Yount is one of 91 players to man both shortstop and the outfield for 100 or more MLB games. The vast majority are utility types – Bill Hall, Mark DeRosa, Omar Infante – and 25 made at least one MLB All-Star Game. Just about everyone who made a clean switch did so with shortstop on the front end, like Tatis Jr., Ian Desmond and Jurickson Profar. (By the way: Four of the 91 currently play for the Dodgers, if you want to seek meaning in that.)

To find anyone doing anything like what Betts is attempting, you have to dig deeper. Only 11 players on record have become primary shortstops for the first time in their fifth major-league season or after. And Betts is only the second to make that jump from the outfield. The first was Howie Shanks of the 1917 Washington Senators (aka Grifs). Shanks was less productive in his 14-season career than Betts was in 2023.

A closer parallel, in terms of prominence, might be Gil McDougald. A sterling infielder on the star-studded 1950s New York Yankees, he won AL Rookie of the Year, made an All-Star team and twice received MVP votes playing a mix of second and third base before he was asked to try shortstop to succeed Phil Rizzuto.

“I’m not exactly in love with shortstop,” McDougald said at the time in 1956. “But I will play anywhere as long as I get to play. Personally, I’d prefer to play second base. That’s where I really feel at home. But I think that I can get to like playing shortstop, if I play there long enough.”

He spent two seasons as the primary shortstop, earning top-10 MVP finishes both years, before pivoting back to second base. More recently, the Baltimore Orioles and Dodgers gave superlative third base defender Manny Machado a season of run at shortstop as he approached free agency. It turned out to be a one-year experiment.

Mookie Betts: Winning Over Position

Players of Betts’ current caliber do not tend to be the ones asked to adjust for the good of the team.

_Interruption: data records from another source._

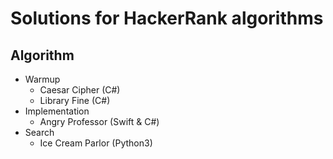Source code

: # Solutions for HackerRank algorithms

## Algorithm
- Warmup
	- Caesar Cipher (C#)
	- Library Fine (C#)
- Implementation
	- Angry Professor (Swift & C#)
- Search
	- Ice Cream Parlor (Python3)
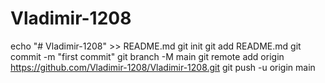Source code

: # Vladimir-1208
echo "# Vladimir-1208" >> README.md
git init
git add README.md
git commit -m "first commit"
git branch -M main
git remote add origin https://github.com/Vladimir-1208/Vladimir-1208.git
git push -u origin main
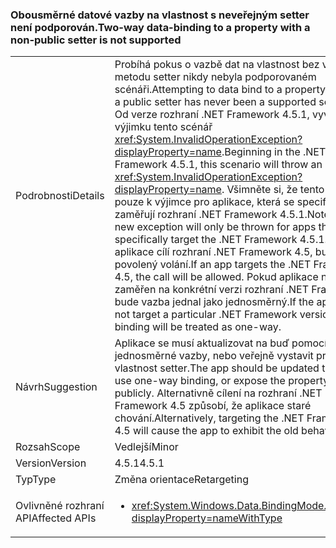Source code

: ### <a name="two-way-data-binding-to-a-property-with-a-non-public-setter-is-not-supported"></a><span data-ttu-id="af4a0-101">Obousměrné datové vazby na vlastnost s neveřejným setter není podporován.</span><span class="sxs-lookup"><span data-stu-id="af4a0-101">Two-way data-binding to a property with a non-public setter is not supported</span></span>

|   |   |
|---|---|
|<span data-ttu-id="af4a0-102">Podrobnosti</span><span class="sxs-lookup"><span data-stu-id="af4a0-102">Details</span></span>|<span data-ttu-id="af4a0-103">Probíhá pokus o vazbě dat na vlastnost bez veřejnou metodu setter nikdy nebyla podporovaném scénáři.</span><span class="sxs-lookup"><span data-stu-id="af4a0-103">Attempting to data bind to a property without a public setter has never been a supported scenario.</span></span> <span data-ttu-id="af4a0-104">Od verze rozhraní .NET Framework 4.5.1, vyvolá výjimku tento scénář <xref:System.InvalidOperationException?displayProperty=name>.</span><span class="sxs-lookup"><span data-stu-id="af4a0-104">Beginning in the .NET Framework 4.5.1, this scenario will throw an <xref:System.InvalidOperationException?displayProperty=name>.</span></span> <span data-ttu-id="af4a0-105">Všimněte si, že tento nový pouze k výjimce pro aplikace, která se specificky zaměřují rozhraní .NET Framework 4.5.1.</span><span class="sxs-lookup"><span data-stu-id="af4a0-105">Note that this new exception will only be thrown for apps that specifically target the .NET Framework 4.5.1.</span></span> <span data-ttu-id="af4a0-106">Pokud aplikace cílí rozhraní .NET Framework 4.5, budou mít povolený volání.</span><span class="sxs-lookup"><span data-stu-id="af4a0-106">If an app targets the .NET Framework 4.5, the call will be allowed.</span></span> <span data-ttu-id="af4a0-107">Pokud aplikace není zaměřen na konkrétní verzi rozhraní .NET Framework, bude vazba jednal jako jednosměrný.</span><span class="sxs-lookup"><span data-stu-id="af4a0-107">If the app does not target a particular .NET Framework version, the binding will be treated as one-way.</span></span>|
|<span data-ttu-id="af4a0-108">Návrh</span><span class="sxs-lookup"><span data-stu-id="af4a0-108">Suggestion</span></span>|<span data-ttu-id="af4a0-109">Aplikace se musí aktualizovat na buď pomocí jednosměrné vazby, nebo veřejně vystavit pro vlastnost setter.</span><span class="sxs-lookup"><span data-stu-id="af4a0-109">The app should be updated to either use one-way binding, or expose the property's setter publicly.</span></span> <span data-ttu-id="af4a0-110">Alternativně cílení na rozhraní .NET Framework 4.5 způsobí, že aplikace staré chování.</span><span class="sxs-lookup"><span data-stu-id="af4a0-110">Alternatively, targeting the .NET Framework 4.5 will cause the app to exhibit the old behavior.</span></span>|
|<span data-ttu-id="af4a0-111">Rozsah</span><span class="sxs-lookup"><span data-stu-id="af4a0-111">Scope</span></span>|<span data-ttu-id="af4a0-112">Vedlejší</span><span class="sxs-lookup"><span data-stu-id="af4a0-112">Minor</span></span>|
|<span data-ttu-id="af4a0-113">Version</span><span class="sxs-lookup"><span data-stu-id="af4a0-113">Version</span></span>|<span data-ttu-id="af4a0-114">4.5.1</span><span class="sxs-lookup"><span data-stu-id="af4a0-114">4.5.1</span></span>|
|<span data-ttu-id="af4a0-115">Typ</span><span class="sxs-lookup"><span data-stu-id="af4a0-115">Type</span></span>|<span data-ttu-id="af4a0-116">Změna orientace</span><span class="sxs-lookup"><span data-stu-id="af4a0-116">Retargeting</span></span>|
|<span data-ttu-id="af4a0-117">Ovlivněné rozhraní API</span><span class="sxs-lookup"><span data-stu-id="af4a0-117">Affected APIs</span></span>|<ul><li><xref:System.Windows.Data.BindingMode.TwoWay?displayProperty=nameWithType></li></ul>|

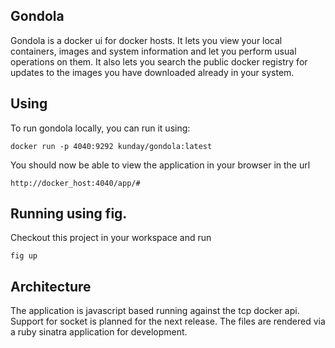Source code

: ## Gondola

Gondola is a docker ui for docker hosts. It lets you view your local containers,
images and system information and let you perform usual operations on them. It
also lets you search the public docker registry for updates to the images you
have downloaded already in your system.

## Using

To run gondola locally, you can run it using:

    docker run -p 4040:9292 kunday/gondola:latest

You should now be able to view the application in your browser in the url

    http://docker_host:4040/app/#

## Running using fig.

Checkout this project in your workspace and run

    fig up

## Architecture

The application is javascript based running against the tcp docker api. Support
for socket is planned for the next release. The files are rendered via a ruby
sinatra application for development.
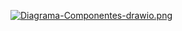[![Diagrama-Componentes-drawio.png](https://i.postimg.cc/KjZdT1xd/Diagrama-Componentes-drawio.png)](https://postimg.cc/ph6GbX9Z)

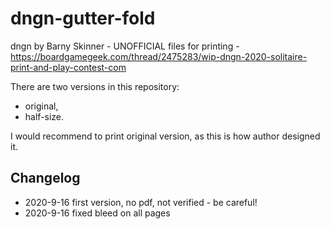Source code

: # dngn-gutter-fold
dngn by Barny Skinner - UNOFFICIAL files for printing - https://boardgamegeek.com/thread/2475283/wip-dngn-2020-solitaire-print-and-play-contest-com


There are two versions in this repository:

 * original,
 * half-size.

 I would recommend to print original version, as this is how author designed it.

## Changelog

* 2020-9-16 first version, no pdf, not verified - be careful!
* 2020-9-16 fixed bleed on all pages
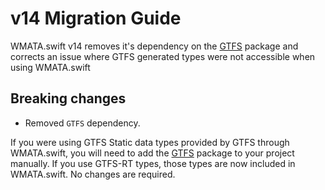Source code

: # v14 Migration Guide

WMATA.swift v14 removes it's dependency on the [GTFS][GTFS] package and corrects an issue where GTFS generated types were not accessible when using WMATA.swift

## Breaking changes

- Removed `GTFS` dependency.

If you were using GTFS Static data types provided by GTFS through WMATA.swift, you will need to add the [GTFS][GTFS] package to your project manually.
If you use GTFS-RT types, those types are now included in WMATA.swift. No changes are required.

[GTFS]: https://github.com/emma-k-alexandra/GTFS
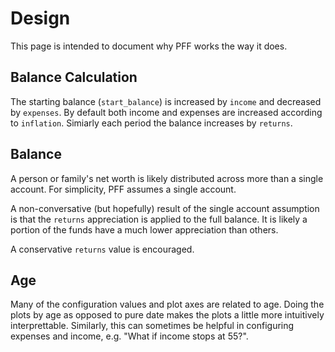 # Design

This page is intended to document why PFF works the way
it does.

## Balance Calculation

The starting balance (`start_balance`) is increased by
`income` and decreased by `expenses`.  By default both
income and expenses are increased according to `inflation`.
Simiarly each period the balance increases by `returns`.

## Balance

A person or family's net worth is likely distributed across
more than a single account.  For simplicity, PFF assumes
a single account.

A non-conversative (but hopefully) result of the single account
assumption is that the `returns` appreciation is applied
to the full balance.  It is likely a portion of the funds
have a much lower appreciation than others.

A conservative `returns` value is encouraged.

## Age

Many of the configuration values and plot axes are related
to age.  Doing the plots by age as opposed to pure date
makes the plots a little more intuitively interprettable.
Similarly, this can sometimes be helpful in configuring
expenses and income, e.g. "What if income stops at 55?".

More often, it’s unknown players, like the version of Betts the Boston Red Sox summoned to the majors in 2014. A second baseman by trade, the fifth-round pick had excelled in the minors and warranted a call-up. Dustin Pedroia was holding down the keystone, so the Red Sox tried Betts in the outfield. He had 55 minor-league games in center, but only four games in right, before Boston sent him to roam enormous, intricate right field at Fenway Park.

One of the most fluid, intuitive athletes to grace a baseball field, Betts figured it out in a hurry. He won six Gold Gloves and became one of the most valuable corner outfield defenders in baseball.

Ahead of the Dodgers’ 2024 season, Betts was planning to return to second base, his original professional position. But defensive struggles from Gavin Lux in spring training created an impromptu switch to shortstop. On that occasion, Betts struck a tone that wasn’t too different from McDougald in 1956.

“We just want to win. We don’t care how we really get there,” Betts told ESPN. “The most important thing is winning. As for me, I don’t care. I genuinely do not care. I’ve said this a million times. I just want to win. You can put me wherever. As long as I’m on the diamond, I’m going to do the best I can do and we’ll see what happens after that.”

This time, though, Betts didn’t ace the test. The throw from shortstop didn’t come naturally, he was inconsistent fielding balls to his left, and Statcast rated him clearly below average. When he returned from a wrist injury later in the summer, the Dodgers pushed him back to right field for the championship run.

It seems Betts could not abide a challenge unconquered. As ESPN reported this spring, he spent the winter giving himself a crash course on shortstop.

A month is not enough time to rule on defensive ability, but Betts has certainly appeared more polished. He’ll occasionally have plays in which his work seems to bubble up through his motions. But he’s also making the sort of spectacular plays he made routine in right field. Early metrics grade him out a touch above average.

In a clubhouse already glowing with seemingly infinite possibility of Shohei Ohtani, Betts is testing a new frontier of his own. If he maintains his hold on the position and keeps improving, he’ll be opening a new dimension of what’s possible in a ballplayer’s 30s.